- 1282 Okunma
- 1 Yorum
- 0 Beğeni
HAYAT SEFERİNİN GİZEMLİ MENZİLLERİ.
“ İnsan müspet ve menfi gerçekliklerine gözlerini kapamayı tercih ettiği sürece, hayat denizinde içine düşeceği sürpriz çalkantılarda boğulmaktan kurtulamaz…”
Hayat insanın ebed yürüyüşünden derleyerek sergilemiş olduğu sayısız ibret tabloları ile biteviye haykıran bir münadi gibi durmaktadır karşımızda.
Bir boyutu ile alnımızı ak eden, gönlümüzü ferahlatan, insan olmanın izzet ve lezzetini derinden hissederek doyasıya yaşadığımız bir mutluluk iklimidir hayat.
Bu iklimde ulvî ve beşerî muhabbetlerle kanatlanır ruhumuz. Öyle ki kâinat dar gelir kanatlarımıza; yükseklere, daha yükseklere, en yükseklere çıkmak bir aşk halini alır bizde.
Vicdâni reflekslerimiz çoğu zaman kainatta ki her şeyi kuşatacak mûnisliği, zarif ve ipeksi bir yumuşaklığı barındırır özünde. Bir merhamet âğuş’u olarak kuşatmak isteriz tüm varlıkları tek tek. Acıları acımız, kaygıları kaygımız olur gece gündüz.
Yardımlaşma ruhu, dostluk, arkadaşlık ve benzeri insanî erdemler; uğrunda çekilen zahmetlerin birer zevk haline geldiği, olmazsa olmazlarımız halini alır hayat felsefemizde.
Şöhret, kişilik, makam ve benzeri sosyal kazanımlar gibi ayrıcalıklarımız tekebbür göstermeden ve hiç bir karşılık beklemeden paylaşabildiğimiz, bütün bir insanlığı kuşatacak engin bir özveri ile cömertlik duygusunu uyandırır içimizde.
Tüm işlerimizde ve amellerimizde tertemiz, nezih bir iyi niyet duygusu sarar düşünce ve benliğimizi. Yapıp ettiklerimize ve korunduklarımıza karşılık olarak Rabbimizin rızasını düşünürüz hep. O’nun hoşnutluğu her şeyin başında bir besmele gibi yer alır ve böylesi bir kazanım ümidi, tarifi imkansız hülyalara kapılar aralar düşüncelerimizde.
Bütün bunlar ve daha sayamayacağımız bir nice güzellikler hayat madalyonunun her baktıkça, hatırladıkça ve hatırlatıldıkça tüm benliğimizde mutluluk hisleri uyandıran nezih bir yüzüdür hiç şüphesiz.

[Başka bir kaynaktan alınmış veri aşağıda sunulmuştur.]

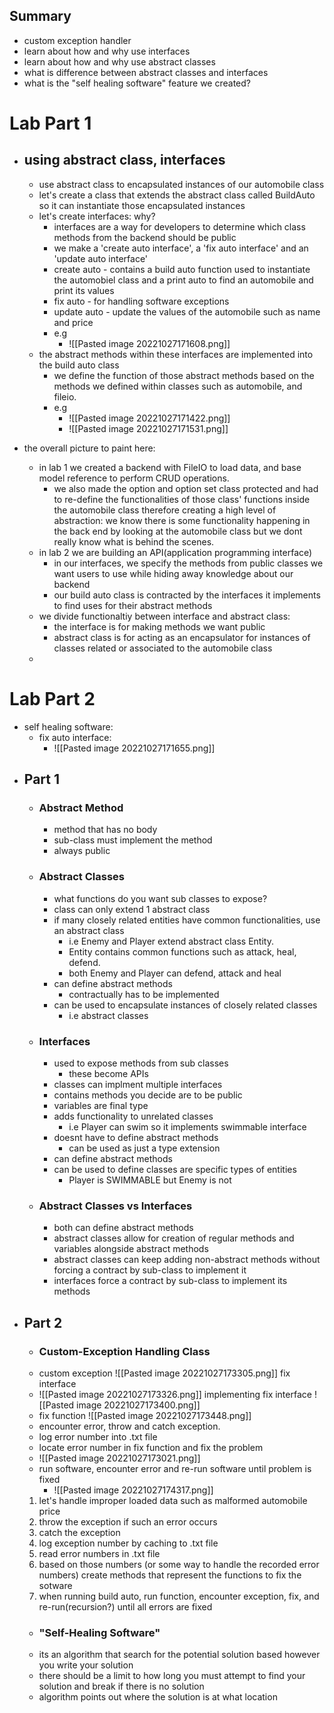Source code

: ## Summary
- custom exception handler
- learn about how and why use interfaces
- learn about how and why use abstract classes
- what is difference between abstract classes and interfaces
- what is the "self healing software" feature we created?

# Lab Part 1
- ## using abstract class, interfaces
	- use abstract class to encapsulated instances of our automobile class
	- let's create a class that extends the abstract class called BuildAuto so it can instantiate those encapsulated instances
	- let's create interfaces: why?
		- interfaces are a way for developers to determine which class methods from the backend should be public
		- we make a 'create auto interface', a 'fix auto interface' and an 'update auto interface'
		- create auto - contains a build auto function used to instantiate the automobiel class and a print auto to find an automobile and print its values
		- fix auto - for handling software exceptions
		- update auto - update the values of the automobile such as name and price
		- e.g
			- ![[Pasted image 20221027171608.png]]
	- the abstract methods within these interfaces are implemented into the build auto class
		- we define the function of those abstract methods based on the methods we defined within classes such as automobile, and fileio.
		- e.g 
			- ![[Pasted image 20221027171422.png]]
			- ![[Pasted image 20221027171531.png]]
			
- the overall picture to paint here:
	- in lab 1 we created a backend with FileIO to load data, and base model reference to perform CRUD operations. 
		- we also made the option and option set class protected and had to re-define the functionalities of those class' functions inside the automobile class therefore creating a high level of abstraction: we know there is some functionality happening in the back end by looking at the automobile class but we dont really know what is behind the scenes.
	- in lab 2 we are building an API(application programming interface)
		- in our interfaces, we specify the methods from public classes we want users to use while hiding away knowledge about our backend
		- our build auto class is contracted by the interfaces it implements to find uses for their abstract methods
	- we divide functionaltiy between interface and abstract class:
		- the interface is for making methods we want public
		- abstract class is for acting as an encapsulator for instances of classes related or associated to the automobile class
	- 
# Lab Part 2
- self healing software:
	- fix auto interface:
		- ![[Pasted image 20221027171655.png]]
- ## Part 1
	- ### Abstract Method
		- method that has no body
		- sub-class must implement the method
		- always public
	- ### Abstract Classes
		- what functions do you want sub classes to expose?
		- class can only extend 1 abstract class
		- if many closely related entities have common functionalities, use an abstract class
			- i.e Enemy and Player extend abstract class Entity.
			- Entity contains common functions such as attack, heal, defend.
			- both Enemy and Player can defend, attack and heal
		- can define abstract methods
			- contractually has to be implemented 
		- can be used to encapsulate instances of closely related classes
			- i.e abstract classes
	- ### Interfaces
		- used to expose methods from sub classes
			- these become APIs
		- classes can implment multiple interfaces
		- contains methods you decide are to be public
		- variables are final type
		- adds functionality to unrelated classes
			- i.e Player can swim so it implements swimmable interface
		- doesnt have to define abstract methods
			- can be used as just a type extension
		- can define abstract methods
		- can be used to define classes are specific types of entities
			- Player is SWIMMABLE but Enemy is not
	
	- ### Abstract Classes vs Interfaces
		- both can define abstract methods
		- abstract classes allow for creation of regular methods and variables alongside abstract methods
		- abstract classes can keep adding non-abstract methods without forcing a contract by sub-class to implement it
		- interfaces force a contract by sub-class to implement its methods
- ## Part 2
	- ### Custom-Exception Handling Class
	- custom exception ![[Pasted image 20221027173305.png]]
		fix interface 
	- ![[Pasted image 20221027173326.png]]
		 implementing fix interface ![[Pasted image 20221027173400.png]]
	-  fix function ![[Pasted image 20221027173448.png]]
	- encounter error, throw and catch exception. 
	- log error number into .txt file
	- locate error number in fix function and fix the problem
	- ![[Pasted image 20221027173021.png]]
	- run software, encounter error and re-run software until problem is fixed
		- ![[Pasted image 20221027174317.png]]
	1) let's handle improper loaded data such as malformed automobile price
	2) throw the exception if such an error occurs
	3) catch the exception
	4) log exception number by caching to .txt file
	5) read error numbers in .txt file 
	6) based on those numbers (or some way to handle the recorded error numbers) create methods that represent the functions to fix the sotware
	7) when running build auto, run function, encounter exception, fix, and re-run(recursion?) until all errors are fixed
	- ### "Self-Healing Software"
	- its an algorithm that search for the potential solution based however you write your solution
	- there should be a limit to how long you must attempt to find your solution and break if there is no solution
	- algorithm points out where the solution is at what location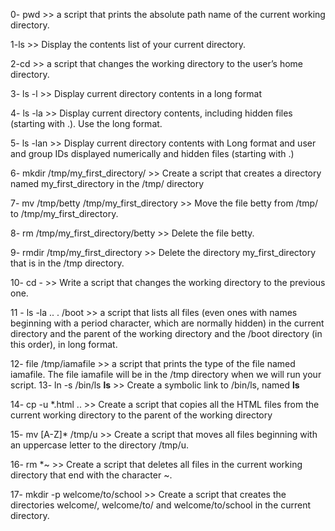 0- pwd >> a script that prints the absolute path name of the current working directory.

1-ls >> Display the contents list of your current directory.

2-cd >> a script that changes the working directory to the user’s home directory.

3- ls -l >> Display current directory contents in a long format

4- ls -la >> Display current directory contents, including hidden files (starting with .). Use the long format.

5- ls -lan >> Display current directory contents with Long format and user and group IDs displayed numerically and hidden files (starting with .)

6- mkdir /tmp/my_first_directory/ >> Create a script that creates a directory named my_first_directory in the /tmp/ directory

7- mv /tmp/betty /tmp/my_first_directory >> Move the file betty from /tmp/ to /tmp/my_first_directory.

8- rm /tmp/my_first_directory/betty >> Delete the file betty.

9- rmdir /tmp/my_first_directory >> Delete the directory my_first_directory that is in the /tmp directory.

10- cd - >> Write a script that changes the working directory to the previous one.

11 - ls -la .. . /boot >> a script that lists all files (even ones with names beginning with a period character, which are normally hidden) in the current directory and the parent of the working directory and the /boot directory (in this order), in long format.

12- file /tmp/iamafile >> a script that prints the type of the file named iamafile. The file iamafile will be in the /tmp directory when we will run your script.
13- ln -s /bin/ls  __ls__  >> Create a symbolic link to /bin/ls, named __ls__

14- cp -u *.html .. >> Create a script that copies all the HTML files from the current working directory to the parent of the working directory

15- mv [A-Z]* /tmp/u >> Create a script that moves all files beginning with an uppercase letter to the directory /tmp/u.

16- rm *~  >> Create a script that deletes all files in the current working directory that end with the character ~.

17- mkdir -p welcome/to/school >> Create a script that creates the directories welcome/, welcome/to/ and welcome/to/school in the current directory.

Ya diğer yüzü! Ya düşünmekten korktuğumuz, yüzleşmekten hep kaçındığımız, hatırlatıldığında huzursuz olduğumuz diğer yüzü madalyonun?!...
Ya gözümüzü kapamayı yeğlediğimiz, kendimize bile itiraf etmekten çekindiğimiz, aklımıza geldikçe üzerini kapatmayı tercih ettiğimiz, bir başka ifadeyle; kendimizi kandırmayı marifet bildiğimiz öteki biz?!...
Ya hayat madalyonunun diğer yüzü?!...
Madalyonun bu yüzünde ki tatsız sürprizlerin kimin kapısını hangi yaşta, hangi makamda, hangi hal ve şartlar altında çalacağı hiç belli olmaz!...
Hayat madalyonunun bu acımasız yüzü ile ilgili dinleyeceğimiz her öğüdü, okuyacağımız her yazıyı, muhatap yada şahit olacağımız her olayı ciddiye almamız, üzerinde kafa çatlatırcasına düşünerek ibret nazarıyla bakmamız akıllıca bir davranış olacaktır sanırım.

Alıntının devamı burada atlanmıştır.